Weinreb is the recipient of numerous fellowships, including the Rackham Predoctoral Fellowship from the University of Michigan (2008-09), a Social Science Research Council International Dissertation Field Research Fellowship (2006-07), the Berlin Program for Advanced German and European Studies Fellowship (2006-07), a Foreign Language and Area Studies Fellowship (2004-05) and a Rackham Regents Fellowship (2003-04).

Professor Weinreb previously taught at Utah State University and at Northwestern University, where she was a founding member of the Chicago Area Food Studies Working Group (CAFS) based at University of Illinois-Chicago. At Northwestern, Weinreb was a Teaching Fellow in the Searle Center for Teaching Excellence and nominated as a new “teacher of excellence” in 2011.

Here is an interview with Prof. Weinreb on her first book: http://newbooksnetwork.com/alice-weinreb-modern-hungers-food-and-power-in-twentieth-century-germany-oxford-up-2017/.

You can read a recent blog entry on her research on the international politics of hunger: http://foodfatnessfitness.com/2018/11/01/postwar-hunger-in-germany/

Research Interests

Modern Europe; twentieth-century Germany; cultural history; food, famine and health in the twentieth century world; European environmental history.

Courses Taught

HIST 102: The Evolution of Western Ideas and Institutions since the Seventeenth Century

HIST 300C: Food and Hunger in Modern Europe

HIST 300C: Women and the Family in 19th and 20th Century Europe

HIST 300C: From World War to Cold War: The Politics and Cultures of Occupied Germany

HIST 300C: Race and Racism in Modern Germany

HIST 300C: Germany since 1945

HIST 333: Germany in the Twentieth Century

HIST 334B: The Holocaust and Twentieth Century Genocide

HIST 336: Contemporary Europe, 1945 to the Present

Selected Publications

Modern Hungers: Food, War, and Germany in the Twentieth Century (Oxford University Press, May 2017).

“Embodying German Suffering: Rethinking Popular Hunger during the Hunger Years,” Body Politics. Zeitschrift für Körpergeschichte (3) Fall 2013.

“Hot Lunches in the Cold War: The Politics of School Lunches in Divided Germany” in Karen Hagemann and Sonja Michel, eds., Gender and the Long Postwar: Reconsiderations of the United States and the Two Germanys 1945-1989 (Washington DC: Woodrow Wilson Press, 2013).

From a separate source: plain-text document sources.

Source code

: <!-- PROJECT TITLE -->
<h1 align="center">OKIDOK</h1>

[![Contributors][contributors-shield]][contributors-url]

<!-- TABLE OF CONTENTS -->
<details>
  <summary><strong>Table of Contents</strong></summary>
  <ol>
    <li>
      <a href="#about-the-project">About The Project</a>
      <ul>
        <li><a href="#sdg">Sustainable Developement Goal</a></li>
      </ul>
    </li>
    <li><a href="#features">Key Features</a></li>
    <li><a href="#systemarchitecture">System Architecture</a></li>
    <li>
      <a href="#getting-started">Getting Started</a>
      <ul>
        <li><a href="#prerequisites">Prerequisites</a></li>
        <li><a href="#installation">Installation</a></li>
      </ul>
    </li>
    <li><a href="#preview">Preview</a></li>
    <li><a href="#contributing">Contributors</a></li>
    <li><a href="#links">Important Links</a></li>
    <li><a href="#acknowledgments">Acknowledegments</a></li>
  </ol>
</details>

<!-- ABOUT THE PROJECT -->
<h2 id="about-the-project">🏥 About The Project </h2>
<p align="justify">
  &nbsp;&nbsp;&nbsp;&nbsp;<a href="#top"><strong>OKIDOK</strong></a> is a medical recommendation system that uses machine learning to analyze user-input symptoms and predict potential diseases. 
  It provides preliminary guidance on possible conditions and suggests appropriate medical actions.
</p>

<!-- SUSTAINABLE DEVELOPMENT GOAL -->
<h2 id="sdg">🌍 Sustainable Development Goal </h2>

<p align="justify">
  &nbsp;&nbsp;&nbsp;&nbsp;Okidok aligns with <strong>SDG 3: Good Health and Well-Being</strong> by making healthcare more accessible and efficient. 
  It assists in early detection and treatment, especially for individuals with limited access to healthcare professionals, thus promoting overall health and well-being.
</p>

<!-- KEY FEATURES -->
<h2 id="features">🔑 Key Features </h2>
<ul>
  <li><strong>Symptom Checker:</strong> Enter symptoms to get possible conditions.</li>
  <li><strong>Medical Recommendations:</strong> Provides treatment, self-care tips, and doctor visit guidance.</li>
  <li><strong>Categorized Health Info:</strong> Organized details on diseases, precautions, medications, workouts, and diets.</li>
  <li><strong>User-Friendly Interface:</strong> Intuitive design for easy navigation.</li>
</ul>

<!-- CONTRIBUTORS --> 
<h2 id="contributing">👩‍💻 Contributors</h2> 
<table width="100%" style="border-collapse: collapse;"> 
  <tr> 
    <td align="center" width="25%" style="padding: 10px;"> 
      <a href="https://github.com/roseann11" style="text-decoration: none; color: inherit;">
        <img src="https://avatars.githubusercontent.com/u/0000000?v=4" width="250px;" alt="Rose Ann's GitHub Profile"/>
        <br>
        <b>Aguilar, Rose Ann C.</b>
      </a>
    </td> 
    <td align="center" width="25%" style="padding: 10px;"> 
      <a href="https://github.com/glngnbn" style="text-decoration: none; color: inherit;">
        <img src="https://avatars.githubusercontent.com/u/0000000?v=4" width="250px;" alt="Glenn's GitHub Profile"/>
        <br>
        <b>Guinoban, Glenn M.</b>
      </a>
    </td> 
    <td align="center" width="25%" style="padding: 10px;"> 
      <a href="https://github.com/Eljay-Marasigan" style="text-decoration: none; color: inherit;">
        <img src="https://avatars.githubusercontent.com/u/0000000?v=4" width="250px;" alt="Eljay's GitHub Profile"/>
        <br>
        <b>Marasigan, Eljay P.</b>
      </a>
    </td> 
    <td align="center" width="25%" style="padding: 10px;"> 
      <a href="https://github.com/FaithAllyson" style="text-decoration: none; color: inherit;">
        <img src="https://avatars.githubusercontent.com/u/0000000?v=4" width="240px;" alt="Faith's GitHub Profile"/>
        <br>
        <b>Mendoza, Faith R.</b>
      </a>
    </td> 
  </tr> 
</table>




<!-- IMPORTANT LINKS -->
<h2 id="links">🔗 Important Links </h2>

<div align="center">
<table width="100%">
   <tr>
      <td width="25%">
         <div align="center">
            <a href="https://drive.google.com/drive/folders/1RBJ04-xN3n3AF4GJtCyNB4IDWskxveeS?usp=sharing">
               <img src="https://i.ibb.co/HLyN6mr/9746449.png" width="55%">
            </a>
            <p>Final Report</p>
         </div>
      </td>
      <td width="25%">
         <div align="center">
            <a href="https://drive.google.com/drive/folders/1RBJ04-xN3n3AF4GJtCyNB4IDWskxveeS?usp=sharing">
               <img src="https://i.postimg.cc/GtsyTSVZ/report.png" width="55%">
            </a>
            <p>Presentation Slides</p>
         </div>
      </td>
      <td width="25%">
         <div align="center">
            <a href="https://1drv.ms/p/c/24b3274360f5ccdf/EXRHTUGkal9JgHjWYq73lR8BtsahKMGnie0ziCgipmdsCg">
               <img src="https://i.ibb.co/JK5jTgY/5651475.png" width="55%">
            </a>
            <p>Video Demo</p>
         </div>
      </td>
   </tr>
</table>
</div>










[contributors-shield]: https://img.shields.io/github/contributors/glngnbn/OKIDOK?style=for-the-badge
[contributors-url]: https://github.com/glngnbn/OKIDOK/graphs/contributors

“For the Hungry have no Past nor do they belong to a Political Party: Debates over German Hunger after World War II,” Central European History (44:1) March 2012.

 “The Tastes of Home: Cooking the Lost Heimat in West Germany in the 1950s and 1960s,” German Studies Review (34:2) May 2011.

“Die sozialistische Schulspeisung: Kinder, Mütter und die Bedeutung der Arbeit in der DDR” in Matthias Middell and Felix Wemheuer, eds., Hunger, Ernährung und Rationierungssysteme unter dem Staatssozialismus (Frankfurt am Main: Peter Lang, 2011).